Bu karmaşayı çözmelerini araştırmacılardan beklerken Esendal’ın bilinen ilk öyküsünün 1908’de yayımlanan ‘Veysel Çavuş’ olduğunu belirtelim. Çığır, Meslek, Vakit, Ulus gazeteleriyle Halka Doğru, Ülkü, İstanbul Kültür, Pazar Postası, Seçilmiş Hikâyeler, Hayat, Hisar, Türk Dili dergilerinde öyküleri yayımlanmış. Yazarlığının en verimli dönemini hayatının son altı yılında, emekliliğinde yaşamış.

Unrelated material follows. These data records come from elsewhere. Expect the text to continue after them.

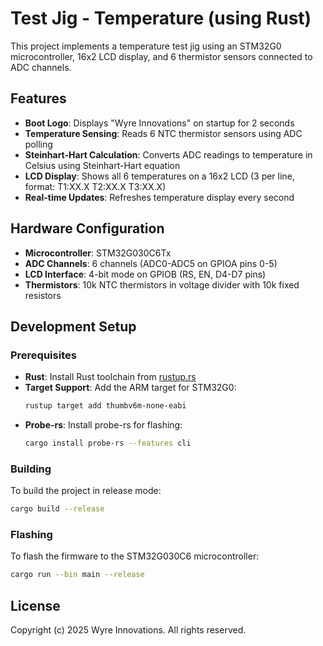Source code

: # Test Jig - Temperature (using Rust)

This project implements a temperature test jig using an STM32G0 microcontroller, 16x2 LCD display, and 6 thermistor sensors connected to ADC channels.

## Features

- **Boot Logo**: Displays "Wyre Innovations" on startup for 2 seconds
- **Temperature Sensing**: Reads 6 NTC thermistor sensors using ADC polling
- **Steinhart-Hart Calculation**: Converts ADC readings to temperature in Celsius using Steinhart-Hart equation
- **LCD Display**: Shows all 6 temperatures on a 16x2 LCD (3 per line, format: T1:XX.X T2:XX.X T3:XX.X)
- **Real-time Updates**: Refreshes temperature display every second

## Hardware Configuration

- **Microcontroller**: STM32G030C6Tx
- **ADC Channels**: 6 channels (ADC0-ADC5 on GPIOA pins 0-5)
- **LCD Interface**: 4-bit mode on GPIOB (RS, EN, D4-D7 pins)
- **Thermistors**: 10k NTC thermistors in voltage divider with 10k fixed resistors

## Development Setup

### Prerequisites

- **Rust**: Install Rust toolchain from [rustup.rs](https://rustup.rs/)
- **Target Support**: Add the ARM target for STM32G0:
  ```bash
  rustup target add thumbv6m-none-eabi
  ```
- **Probe-rs**: Install probe-rs for flashing:
  ```bash
  cargo install probe-rs --features cli
  ```

### Building

To build the project in release mode:

```bash
cargo build --release
```

### Flashing

To flash the firmware to the STM32G030C6 microcontroller:

```bash
cargo run --bin main --release
```

## License

Copyright (c) 2025 Wyre Innovations. All rights reserved.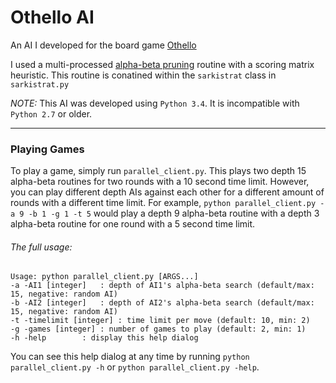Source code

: # Othello AI
An AI I developed for the board game [Othello](en.wikipedia.org/wiki/Reversi)

I used a multi-processed [alpha-beta pruning](en.wikipedia.org/wiki/Alpha%E2%80%93beta_pruning) routine with a scoring matrix heuristic. This routine is conatined within the `sarkistrat` class in `sarkistrat.py`

*NOTE:* This AI was developed using `Python 3.4`. It is incompatible with `Python 2.7` or older. 

---
### Playing Games

To play a game, simply run `parallel_client.py`. This plays two depth 15 alpha-beta routines for two rounds with a 10 second time limit. 
However, you can play different depth AIs against each other for a different amount of rounds with a different time limit. 
For example, `python parallel_client.py -a 9 -b 1 -g 1 -t 5` would play a depth 9 alpha-beta routine with a depth 3 alpha-beta routine for one round with a 5 second time limit. 

###### The full usage:

```
Usage: python parallel_client.py [ARGS...]
-a -AI1 [integer]	: depth of AI1's alpha-beta search (default/max: 15, negative: random AI)
-b -AI2 [integer]	: depth of AI2's alpha-beta search (default/max: 15, negative: random AI)
-t -timelimit [integer]	: time limit per move (default: 10, min: 2)
-g -games [integer]	: number of games to play (default: 2, min: 1)
-h -help		: display this help dialog
```

You can see this help dialog at any time by running `python parallel_client.py -h` or `python parallel_client.py -help`.


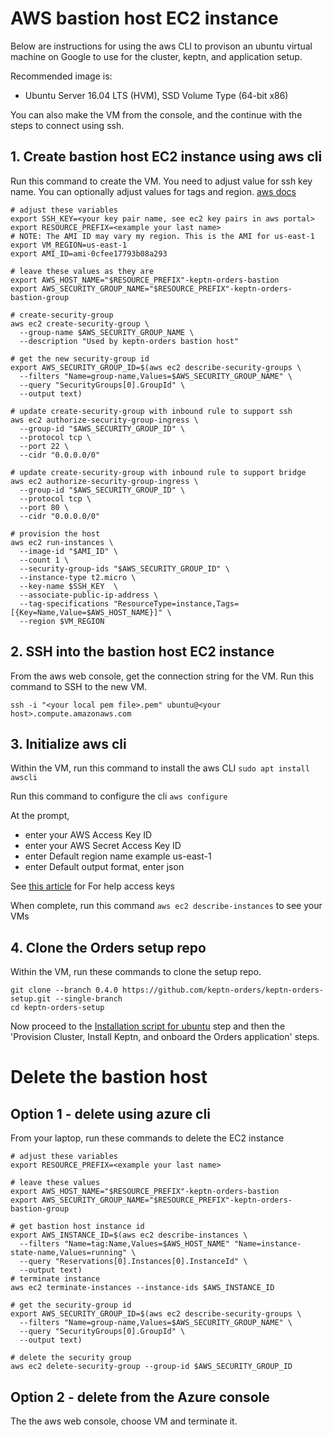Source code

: # AWS bastion host EC2 instance

Below are instructions for using the aws CLI to provison an ubuntu virtual machine on Google to use for the cluster, keptn, and application setup. 

Recommended image is:
* Ubuntu Server 16.04 LTS (HVM), SSD Volume Type (64-bit x86)

You can also make the VM from the console, and the continue with the steps to connect using ssh.

## 1. Create bastion host EC2 instance using aws cli

Run this command to create the VM.  You need to adjust value for ssh key name.  You can optionally adjust values for tags and region. [aws docs](https://docs.aws.amazon.com/cli/latest/reference/ec2/run-instances.html)


```
# adjust these variables
export SSH_KEY=<your key pair name, see ec2 key pairs in aws portal> 
export RESOURCE_PREFIX=<example your last name>
# NOTE: The AMI ID may vary my region. This is the AMI for us-east-1
export VM_REGION=us-east-1
export AMI_ID=ami-0cfee17793b08a293

# leave these values as they are
export AWS_HOST_NAME="$RESOURCE_PREFIX"-keptn-orders-bastion
export AWS_SECURITY_GROUP_NAME="$RESOURCE_PREFIX"-keptn-orders-bastion-group

# create-security-group
aws ec2 create-security-group \
  --group-name $AWS_SECURITY_GROUP_NAME \
  --description "Used by keptn-orders bastion host"

# get the new security-group id
export AWS_SECURITY_GROUP_ID=$(aws ec2 describe-security-groups \
  --filters "Name=group-name,Values=$AWS_SECURITY_GROUP_NAME" \
  --query "SecurityGroups[0].GroupId" \
  --output text)

# update create-security-group with inbound rule to support ssh
aws ec2 authorize-security-group-ingress \
  --group-id "$AWS_SECURITY_GROUP_ID" \
  --protocol tcp \
  --port 22 \
  --cidr "0.0.0.0/0"

# update create-security-group with inbound rule to support bridge
aws ec2 authorize-security-group-ingress \
  --group-id "$AWS_SECURITY_GROUP_ID" \
  --protocol tcp \
  --port 80 \
  --cidr "0.0.0.0/0"

# provision the host
aws ec2 run-instances \
  --image-id "$AMI_ID" \
  --count 1 \
  --security-group-ids "$AWS_SECURITY_GROUP_ID" \
  --instance-type t2.micro \
  --key-name $SSH_KEY  \
  --associate-public-ip-address \
  --tag-specifications "ResourceType=instance,Tags=[{Key=Name,Value=$AWS_HOST_NAME}]" \
  --region $VM_REGION
```

## 2. SSH into the bastion host EC2 instance 

From the aws web console, get the connection string for the VM. Run this command to SSH to the new VM.
```
ssh -i "<your local pem file>.pem" ubuntu@<your host>.compute.amazonaws.com
```

## 3. Initialize aws cli

Within the VM, run this command to install the aws CLI ```sudo apt install awscli```

Run this command to configure the cli ```aws configure```

At the prompt, 
* enter your AWS Access Key ID
* enter your AWS Secret Access Key ID
* enter Default region name example us-east-1
* enter Default output format, enter json

See [this article](https://aws.amazon.com/blogs/security/wheres-my-secret-access-key/) for For help access keys

When complete, run this command ```aws ec2 describe-instances``` to see your VMs

## 4. Clone the Orders setup repo

Within the VM, run these commands to clone the setup repo.

```
git clone --branch 0.4.0 https://github.com/keptn-orders/keptn-orders-setup.git --single-branch
cd keptn-orders-setup
```

Now proceed to the [Installation script for ubuntu](README.md#installation-script-for-ubuntu) step and then the 'Provision Cluster, Install Keptn, and onboard the Orders application' steps.

# Delete the bastion host

## Option 1 - delete using azure cli

From your laptop, run these commands to delete the EC2 instance

```
# adjust these variables
export RESOURCE_PREFIX=<example your last name>

# leave these values
export AWS_HOST_NAME="$RESOURCE_PREFIX"-keptn-orders-bastion
export AWS_SECURITY_GROUP_NAME="$RESOURCE_PREFIX"-keptn-orders-bastion-group

# get bastion host instance id
export AWS_INSTANCE_ID=$(aws ec2 describe-instances \
  --filters "Name=tag:Name,Values=$AWS_HOST_NAME" "Name=instance-state-name,Values=running" \
  --query "Reservations[0].Instances[0].InstanceId" \
  --output text)
# terminate instance
aws ec2 terminate-instances --instance-ids $AWS_INSTANCE_ID

# get the security-group id
export AWS_SECURITY_GROUP_ID=$(aws ec2 describe-security-groups \
  --filters "Name=group-name,Values=$AWS_SECURITY_GROUP_NAME" \
  --query "SecurityGroups[0].GroupId" \
  --output text)

# delete the security group
aws ec2 delete-security-group --group-id $AWS_SECURITY_GROUP_ID
```

## Option 2 - delete from the Azure console

The the aws web console, choose VM and terminate it.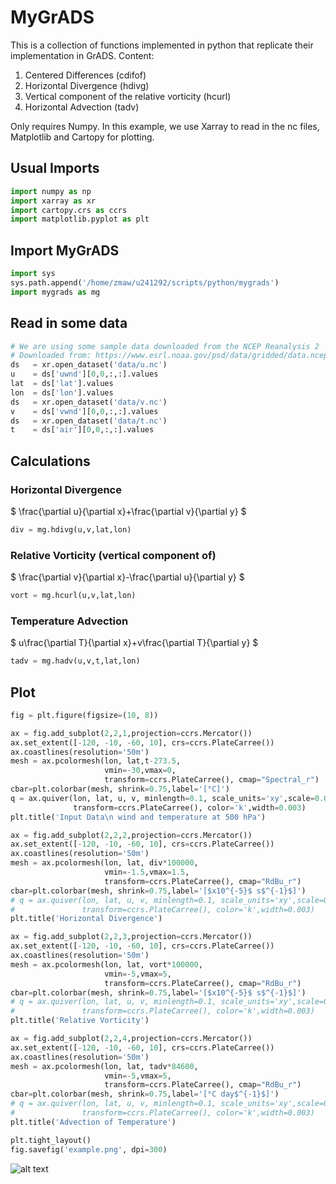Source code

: # MyGrADS

This is a collection of functions implemented in python that replicate
their implementation in GrADS.
Content:
1. Centered Differences (cdifof)
2. Horizontal Divergence (hdivg)
3. Vertical component of the relative vorticity (hcurl)
4. Horizontal Advection (tadv) 

Only requires Numpy.
In this example, we use Xarray to read in the nc files, Matplotlib and Cartopy for plotting.

## Usual Imports

```python
import numpy as np
import xarray as xr
import cartopy.crs as ccrs
import matplotlib.pyplot as plt
```

## Import MyGrADS

```python
import sys
sys.path.append('/home/zmaw/u241292/scripts/python/mygrads')
import mygrads as mg
```

## Read in some data

```python
# We are using some sample data downloaded from the NCEP Reanalysis 2
# Downloaded from: https://www.esrl.noaa.gov/psd/data/gridded/data.ncep.reanalysis2.html
ds   = xr.open_dataset('data/u.nc')
u    = ds['uwnd'][0,0,:,:].values
lat  = ds['lat'].values
lon  = ds['lon'].values
ds   = xr.open_dataset('data/v.nc')
v    = ds['vwnd'][0,0,:,:].values
ds   = xr.open_dataset('data/t.nc')
t    = ds['air'][0,0,:,:].values
```
## Calculations

### Horizontal Divergence

$
\frac{\partial u}{\partial x}+\frac{\partial v}{\partial y}
$

```python
div = mg.hdivg(u,v,lat,lon)
```

### Relative Vorticity (vertical component of)

$
\frac{\partial v}{\partial x}-\frac{\partial u}{\partial y}
$

```python
vort = mg.hcurl(u,v,lat,lon)
```

### Temperature Advection

$
u\frac{\partial T}{\partial x}+v\frac{\partial T}{\partial y}
$


```python
tadv = mg.hadv(u,v,t,lat,lon)
```

## Plot

```python
fig = plt.figure(figsize=(10, 8))

ax = fig.add_subplot(2,2,1,projection=ccrs.Mercator())
ax.set_extent([-120, -10, -60, 10], crs=ccrs.PlateCarree())
ax.coastlines(resolution='50m')     
mesh = ax.pcolormesh(lon, lat,t-273.5,
                     vmin=-30,vmax=0,
                     transform=ccrs.PlateCarree(), cmap="Spectral_r")
cbar=plt.colorbar(mesh, shrink=0.75,label='[°C]')
q = ax.quiver(lon, lat, u, v, minlength=0.1, scale_units='xy',scale=0.0001,
              transform=ccrs.PlateCarree(), color='k',width=0.003)
plt.title('Input Data\n wind and temperature at 500 hPa')

ax = fig.add_subplot(2,2,2,projection=ccrs.Mercator())
ax.set_extent([-120, -10, -60, 10], crs=ccrs.PlateCarree())
ax.coastlines(resolution='50m')     
mesh = ax.pcolormesh(lon, lat, div*100000,
                     vmin=-1.5,vmax=1.5,
                     transform=ccrs.PlateCarree(), cmap="RdBu_r")
cbar=plt.colorbar(mesh, shrink=0.75,label='[$x10^{-5}$ s$^{-1}$]')
# q = ax.quiver(lon, lat, u, v, minlength=0.1, scale_units='xy',scale=0.0001,
#               transform=ccrs.PlateCarree(), color='k',width=0.003)
plt.title('Horizontal Divergence')

ax = fig.add_subplot(2,2,3,projection=ccrs.Mercator())
ax.set_extent([-120, -10, -60, 10], crs=ccrs.PlateCarree())
ax.coastlines(resolution='50m')     
mesh = ax.pcolormesh(lon, lat, vort*100000,
                     vmin=-5,vmax=5,
                     transform=ccrs.PlateCarree(), cmap="RdBu_r")
cbar=plt.colorbar(mesh, shrink=0.75,label='[$x10^{-5}$ s$^{-1}$]')
# q = ax.quiver(lon, lat, u, v, minlength=0.1, scale_units='xy',scale=0.0001,
#               transform=ccrs.PlateCarree(), color='k',width=0.003)
plt.title('Relative Vorticity')

ax = fig.add_subplot(2,2,4,projection=ccrs.Mercator())
ax.set_extent([-120, -10, -60, 10], crs=ccrs.PlateCarree())
ax.coastlines(resolution='50m')     
mesh = ax.pcolormesh(lon, lat, tadv*84600,
                     vmin=-5,vmax=5,
                     transform=ccrs.PlateCarree(), cmap="RdBu_r")
cbar=plt.colorbar(mesh, shrink=0.75,label='[°C day$^{-1}$]')
# q = ax.quiver(lon, lat, u, v, minlength=0.1, scale_units='xy',scale=0.0001,
#               transform=ccrs.PlateCarree(), color='k',width=0.003)
plt.title('Advection of Temperature')

plt.tight_layout()
fig.savefig('example.png', dpi=300)
```
![alt text](https://raw.githubusercontent.com/davidmnielsen/mygrads/master/example.png "example.png")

15 Aralık 1924 ile 1 Eylül 1925 arasında 38 sayı yayımladığı Meslek gazetesinde hikâyeleri, ‘Miras’ romanı ve karikatürlerinin yayımlandığını, Meslek gazetesinin Takrir-i Sükûn Kanunu ile kapatıldığını, bu dönemde yine başka yayınlardaki karikatürleri nedeniyle de takibata uğradığını belirtmek gerek. Cumhuriyet’in kurucularından, devletin yönetiminde ama muhalefet etmeyi de ihmal etmiyor. Uzun süreli sefirlik görevlerinin de bu muhaliflikten kaynaklandığı, diplomatik görevlerle ülkeden uzaklaştırıldığı düşünülüyor. Bu durum, eserlerini yayınlatma sürecinde oluşan zaman boşluklarının nedeni olması yanı sıra edebiyat eserleriyle de dikkati çekmek, göze batmak istememesine neden olmuş olabilir. Eserlerinin dergilerde ve kitap olarak yayımlanmasını sağlayan Salim Şengil, ‘Anılarda Kalan Portreler’de Esendal’ın bu gizlenme merakını hoş bir şekilde anlatır.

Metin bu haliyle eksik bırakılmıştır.